Lawmakers stuffed 9,192 so-called earmarks into spending bills last year, at a cost to taxpayers of more than $11 billion, the analysis found. By White House calculations, that's a 17 percent drop in the number of earmarks and a 27 percent reduction in cost.
"All too often, earmarks are an easy vehicle for special interest dealmaking – inserted into congressional spending bills without filter for merit, need, priority, or any scrutiny," White House budget chief Peter Orszag said in a statement.
"Although more needs to be done, the news is encouraging: Earmarks are down by double-digit percentages," Orszag said.
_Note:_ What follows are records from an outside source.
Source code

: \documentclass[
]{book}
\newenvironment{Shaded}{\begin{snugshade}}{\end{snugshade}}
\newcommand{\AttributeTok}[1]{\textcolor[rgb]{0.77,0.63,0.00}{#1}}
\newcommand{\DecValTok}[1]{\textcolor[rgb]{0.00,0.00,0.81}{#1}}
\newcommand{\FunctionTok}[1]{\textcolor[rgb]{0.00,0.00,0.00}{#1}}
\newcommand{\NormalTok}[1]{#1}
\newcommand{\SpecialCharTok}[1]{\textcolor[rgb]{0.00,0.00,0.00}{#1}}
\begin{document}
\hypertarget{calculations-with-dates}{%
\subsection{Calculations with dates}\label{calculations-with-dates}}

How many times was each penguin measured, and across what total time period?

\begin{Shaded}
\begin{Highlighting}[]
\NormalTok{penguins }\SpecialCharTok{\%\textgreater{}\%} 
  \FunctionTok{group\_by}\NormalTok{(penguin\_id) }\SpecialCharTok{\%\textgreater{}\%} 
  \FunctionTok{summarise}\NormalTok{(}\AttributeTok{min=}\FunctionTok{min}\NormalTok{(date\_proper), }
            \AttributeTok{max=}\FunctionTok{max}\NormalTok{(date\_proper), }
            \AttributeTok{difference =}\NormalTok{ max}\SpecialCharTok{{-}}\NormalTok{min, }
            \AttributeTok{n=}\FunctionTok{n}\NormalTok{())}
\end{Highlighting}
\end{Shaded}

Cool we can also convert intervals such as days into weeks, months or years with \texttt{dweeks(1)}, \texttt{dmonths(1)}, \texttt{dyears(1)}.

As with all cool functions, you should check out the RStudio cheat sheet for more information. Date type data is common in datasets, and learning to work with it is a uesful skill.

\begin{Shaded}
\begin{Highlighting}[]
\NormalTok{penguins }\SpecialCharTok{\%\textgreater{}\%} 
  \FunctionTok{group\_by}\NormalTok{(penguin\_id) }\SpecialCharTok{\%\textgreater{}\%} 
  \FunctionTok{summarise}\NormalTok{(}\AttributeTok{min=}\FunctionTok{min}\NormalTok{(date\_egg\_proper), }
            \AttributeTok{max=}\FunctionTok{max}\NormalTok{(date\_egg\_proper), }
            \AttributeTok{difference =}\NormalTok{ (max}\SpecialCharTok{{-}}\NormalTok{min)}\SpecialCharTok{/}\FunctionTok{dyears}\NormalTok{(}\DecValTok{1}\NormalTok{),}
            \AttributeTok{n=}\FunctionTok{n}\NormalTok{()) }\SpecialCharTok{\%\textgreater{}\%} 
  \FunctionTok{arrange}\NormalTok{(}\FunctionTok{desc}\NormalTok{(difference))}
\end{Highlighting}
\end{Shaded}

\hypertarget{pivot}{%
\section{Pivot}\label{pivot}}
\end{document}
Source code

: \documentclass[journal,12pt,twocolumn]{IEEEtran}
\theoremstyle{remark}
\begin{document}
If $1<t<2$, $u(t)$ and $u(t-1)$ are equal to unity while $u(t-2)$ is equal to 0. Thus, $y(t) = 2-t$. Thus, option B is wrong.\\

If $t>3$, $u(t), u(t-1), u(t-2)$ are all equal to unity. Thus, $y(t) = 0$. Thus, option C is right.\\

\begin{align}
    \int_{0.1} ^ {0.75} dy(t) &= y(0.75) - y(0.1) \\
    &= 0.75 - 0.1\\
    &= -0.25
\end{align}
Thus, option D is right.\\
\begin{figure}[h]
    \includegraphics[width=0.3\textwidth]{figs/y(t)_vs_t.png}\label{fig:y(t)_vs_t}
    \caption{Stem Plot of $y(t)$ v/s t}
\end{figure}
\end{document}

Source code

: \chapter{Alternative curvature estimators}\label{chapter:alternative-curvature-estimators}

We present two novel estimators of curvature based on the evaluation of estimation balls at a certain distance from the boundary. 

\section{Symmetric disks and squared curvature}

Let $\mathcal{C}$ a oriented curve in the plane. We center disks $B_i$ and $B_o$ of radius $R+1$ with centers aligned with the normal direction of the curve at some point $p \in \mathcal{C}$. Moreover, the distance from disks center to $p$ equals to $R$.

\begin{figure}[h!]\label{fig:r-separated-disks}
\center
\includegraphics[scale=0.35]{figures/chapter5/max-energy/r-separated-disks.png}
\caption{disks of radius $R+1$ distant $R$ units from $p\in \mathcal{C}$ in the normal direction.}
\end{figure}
Earmarks like road and water projects are a cherished tradition and skyrocketed during GOP control of Congress. Democrats have succeeded in cutting them back a little and have instituted reforms to make the process more open and less subject to corruption.
House Republicans have sworn them off this year as they seek an edge in the November elections.
"Abuse of the earmark process is a symbol of how Washington is broken, and Washington Democrats have done far too little to fix it," said House Minority Leader John Boehner, R-Ohio.
Still, budget watchdog groups and the White House itself said the drop in earmarks is not quite that dramatic because accounting for some water projects has changed.
White House budget office spokesman Tom Gavin said that even when those projects are excluded, the cost of last year's earmarks went down by about 14 percent from the year before.
Taxpayers for Common Sense, an anti-earmark group, says the cost of last year's earmarks was even higher, more like $16 billion. That is because the group counts billions of dollars spent on Pentagon programs the administration has sought to kill off but that Congress has revived. Such programs include the C-17 cargo jet that President Barack Obama opposes.
Opponents of earmarks say they have a corrupting influence on lawmakers, getting them to support spending bills they would otherwise oppose. And they say they created a "pay-to-play" culture in which companies seeking earmarks and their hired lobbyists returned the favor with campaign contributions.
The definition of an earmark varies, but they are most commonly regarded as a specific project, contract or grant not requested by the president but inserted into one of the annual spending bills.
Once inserted by the most senior and powerful lawmakers and those on the appropriations and transportation committees, earmarks mushroomed after Republicans took over Congress in 1995.
Then, GOP leaders like Speaker Newt Gingrich of Georgia and Majority Whip Tom DeLay of Texas, saw earmarks as a way to help endangered Republicans keep their seats and to reward lawmakers loyal to GOP leaders.
When the Bush White House first counted up earmarks for 2005, with Republicans in control of the House and Senate, it discovered about 13,500 earmarks totaling about $19 billion. That's about one-third more than last year, at a 41 percent higher cost.